Report the number of lines in the data below where the string "appris" shows up, and only that number.

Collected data
——
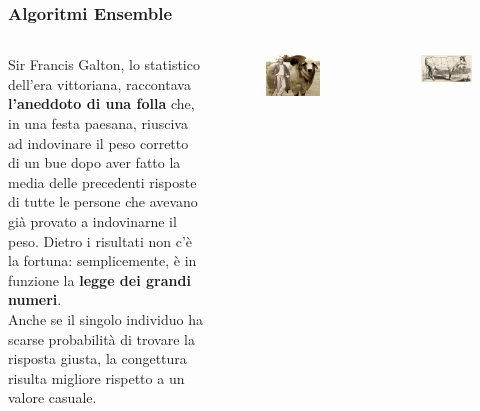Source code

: \begin{frame}
	
	\frametitle{Algoritmi Ensemble}
	
	
	\begin{columns}
		Sir Francis Galton, lo statistico dell'era vittoriana, raccontava \textbf{l'aneddoto di una folla} che, in una festa paesana, riusciva ad indovinare il peso corretto di un bue dopo aver fatto la media delle precedenti risposte di tutte le persone che avevano già provato a indovinarne il peso.
		\newlinedouble
		Dietro i risultati non c'è la fortuna: semplicemente, è in funzione la \textbf{legge dei grandi numeri}.\\
		Anche se il singolo individuo ha scarse probabilità di trovare la risposta giusta, la congettura risulta migliore rispetto a un valore casuale.
		
		\begin{figure}[!htbp]
			\centering
			\includegraphics[width=0.9\linewidth]{images/supervised/z_algorithms_ensemble/weight_guessing_competition_1.jpg}
		\end{figure}
		
		\begin{figure}[!htbp]
			\centering
			\includegraphics[width=0.9\linewidth]{images/supervised/z_algorithms_ensemble/weight_guessing_competition_2.jpg}
		\end{figure}
	\end{columns}


\end{frame}
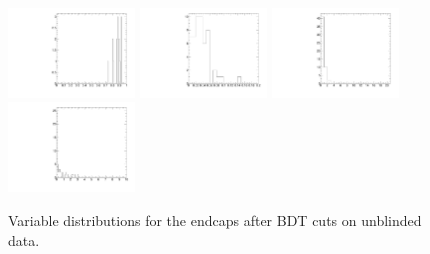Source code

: \begin{figure}
  \includegraphics[width=0.3\textwidth]{Figures/AfterBDTCut_iso_EndcapsUnblinded.pdf}
  \includegraphics[width=0.3\textwidth]{Figures/AfterBDTCut_docatrk_EndcapsUnblinded.pdf}
  \includegraphics[width=0.3\textwidth]{Figures/AfterBDTCut_closetrk_EndcapsUnblinded.pdf}
  \includegraphics[width=0.3\textwidth]{Figures/AfterBDTCut_chi2dof_EndcapsUnblinded.pdf}
  \caption{Variable distributions for the endcaps after BDT cuts on unblinded data.}
  \label{fig:massPlotUnblinded}
\end{figure}
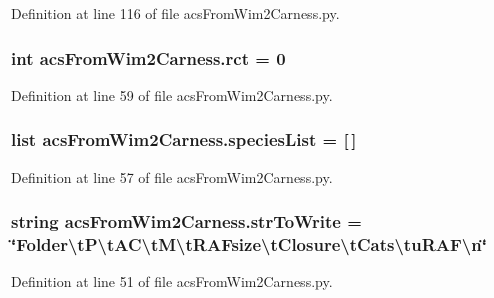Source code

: Definition at line 116 of file acs\-From\-Wim2\-Carness.\-py.

\hypertarget{a00100_a61159eb5aec77b97808ce3fb742d8f6d}{
\subsubsection[{rct}]{\setlength{\rightskip}{0pt plus 5cm}int acs\-From\-Wim2\-Carness.\-rct = 0}}\label{a00100_a61159eb5aec77b97808ce3fb742d8f6d}


Definition at line 59 of file acs\-From\-Wim2\-Carness.\-py.

\hypertarget{a00100_aff8baae5d4cd1678204477dd5e620775}{
\subsubsection[{species\-List}]{\setlength{\rightskip}{0pt plus 5cm}list acs\-From\-Wim2\-Carness.\-species\-List = \mbox{[}$\,$\mbox{]}}}\label{a00100_aff8baae5d4cd1678204477dd5e620775}


Definition at line 57 of file acs\-From\-Wim2\-Carness.\-py.

\hypertarget{a00100_a34b3667c3c217a35a0e9b71458d2b233}{
\subsubsection[{str\-To\-Write}]{\setlength{\rightskip}{0pt plus 5cm}string acs\-From\-Wim2\-Carness.\-str\-To\-Write = \char`\"{}Folder\textbackslash{}t\-P\textbackslash{}t\-A\-C\textbackslash{}t\-M\textbackslash{}t\-R\-A\-Fsize\textbackslash{}t\-Closure\textbackslash{}t\-Cats\textbackslash{}tu\-R\-A\-F\textbackslash{}n\char`\"{}}}\label{a00100_a34b3667c3c217a35a0e9b71458d2b233}


Definition at line 51 of file acs\-From\-Wim2\-Carness.\-py.

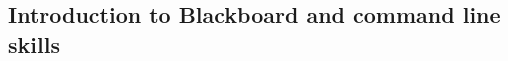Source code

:
\renewcommand{\tilde}{\textasciitilde}
\newcommand{\moodle}{Moodle}
\newcommand{\Moodle}{Moodle}

\begin{firstonly}
\chapter[Blackboard Intro and command line skills]{Introduction to Blackboard and command line skills}

\minitoc

  
\end{firstonly}


%
%
%
%
%
%


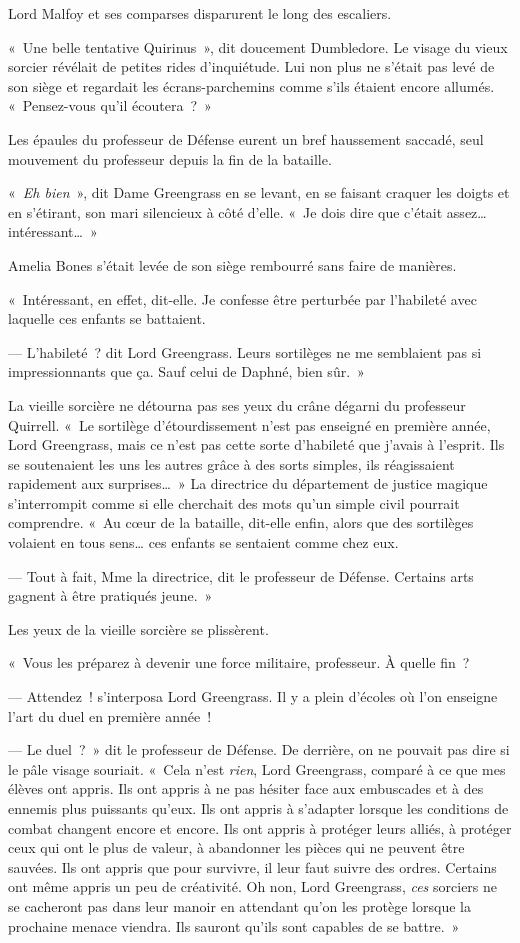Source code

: Lord Malfoy et ses comparses disparurent le long des escaliers.

«~Une belle tentative Quirinus~», dit doucement Dumbledore.
Le visage du vieux sorcier révélait de petites rides d'inquiétude.
Lui non plus ne s'était pas levé de son siège et regardait les écrans-parchemins comme s'ils étaient encore allumés.
«~Pensez-vous qu'il écoutera~?~»

Les épaules du professeur de Défense eurent un bref haussement saccadé, seul mouvement du professeur depuis la fin de la bataille.

«~\emph{Eh bien}~», dit Dame Greengrass en se levant, en se faisant craquer les doigts et en s'étirant, son mari silencieux à côté d'elle.
«~Je dois dire que c'était assez… intéressant…~»

Amelia Bones s'était levée de son siège rembourré sans faire de manières.

«~Intéressant, en effet, dit-elle.
Je confesse être perturbée par l'habileté avec laquelle ces enfants se battaient.

--- L'habileté~? dit Lord Greengrass.
Leurs sortilèges ne me semblaient pas si impressionnants que ça.
Sauf celui de Daphné, bien sûr.~»

La vieille sorcière ne détourna pas ses yeux du crâne dégarni du professeur Quirrell.
«~Le sortilège d'étourdissement n'est pas enseigné en première année, Lord Greengrass, mais ce n'est pas cette sorte d'habileté que j'avais à l'esprit.
Ils se soutenaient les uns les autres grâce à des sorts simples, ils réagissaient rapidement aux surprises…~»
La directrice du département de justice magique s'interrompit comme si elle cherchait des mots qu'un simple civil pourrait comprendre.
«~Au cœur de la bataille, dit-elle enfin, alors que des sortilèges volaient en tous sens… ces enfants se sentaient comme chez eux.

--- Tout à fait, Mme la directrice, dit le professeur de Défense.
Certains arts gagnent à être pratiqués jeune.~»

Les yeux de la vieille sorcière se plissèrent.

«~Vous les préparez à devenir une force militaire, professeur.
À quelle fin~?

--- Attendez~! s'interposa Lord Greengrass.
Il y a plein d'écoles où l'on enseigne l'art du duel en première année~!

--- Le duel~?~»
dit le professeur de Défense.
De derrière, on ne pouvait pas dire si le pâle visage souriait.
«~Cela n'est \emph{rien}, Lord Greengrass, comparé à ce que mes élèves ont appris.
Ils ont appris à ne pas hésiter face aux embuscades et à des ennemis plus puissants qu'eux.
Ils ont appris à s'adapter lorsque les conditions de combat changent encore et encore.
Ils ont appris à protéger leurs alliés, à protéger ceux qui ont le plus de valeur, à abandonner les pièces qui ne peuvent être sauvées.
Ils ont appris que pour survivre, il leur faut suivre des ordres.
Certains ont même appris un peu de créativité.
Oh non, Lord Greengrass, \emph{ces} sorciers ne se cacheront pas dans leur manoir en attendant qu'on les protège lorsque la prochaine menace viendra.
Ils sauront qu'ils sont capables de se battre.~»

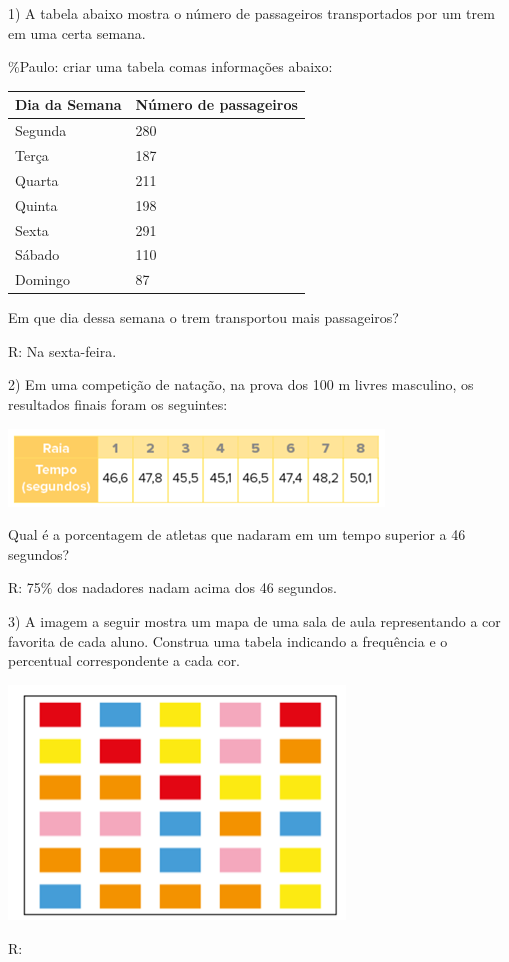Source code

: 1) A tabela abaixo mostra o número de passageiros transportados por um
trem em uma certa semana.

\%Paulo: criar uma tabela comas informações abaixo:

\begin{longtable}[]{@{}ll@{}}
\toprule
Dia da Semana & Número de passageiros\tabularnewline
\midrule
\endhead
Segunda & 280\tabularnewline
Terça & 187\tabularnewline
Quarta & 211\tabularnewline
Quinta & 198\tabularnewline
Sexta & 291\tabularnewline
Sábado & 110\tabularnewline
Domingo & 87\tabularnewline
\bottomrule
\end{longtable}

Em que dia dessa semana o trem transportou mais passageiros?

R: Na sexta-feira.

2) Em uma competição de natação, na prova dos 100 m livres masculino, os
resultados finais foram os seguintes:

\includegraphics[width=3.92708in,height=0.8125in]{./imgSAEB_6_MAT/media/image81.png}

Qual é a porcentagem de atletas que nadaram em um tempo superior a 46
segundos?

R: 75\% dos nadadores nadam acima dos 46 segundos.

3) A imagem a seguir mostra um mapa de uma sala de aula representando a
cor favorita de cada aluno. Construa uma tabela indicando a frequência e
o percentual correspondente a cada cor.

\includegraphics[width=3.52292in,height=2.45347in]{./imgSAEB_6_MAT/media/image82.png}

R:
——
§ **Response area**: 6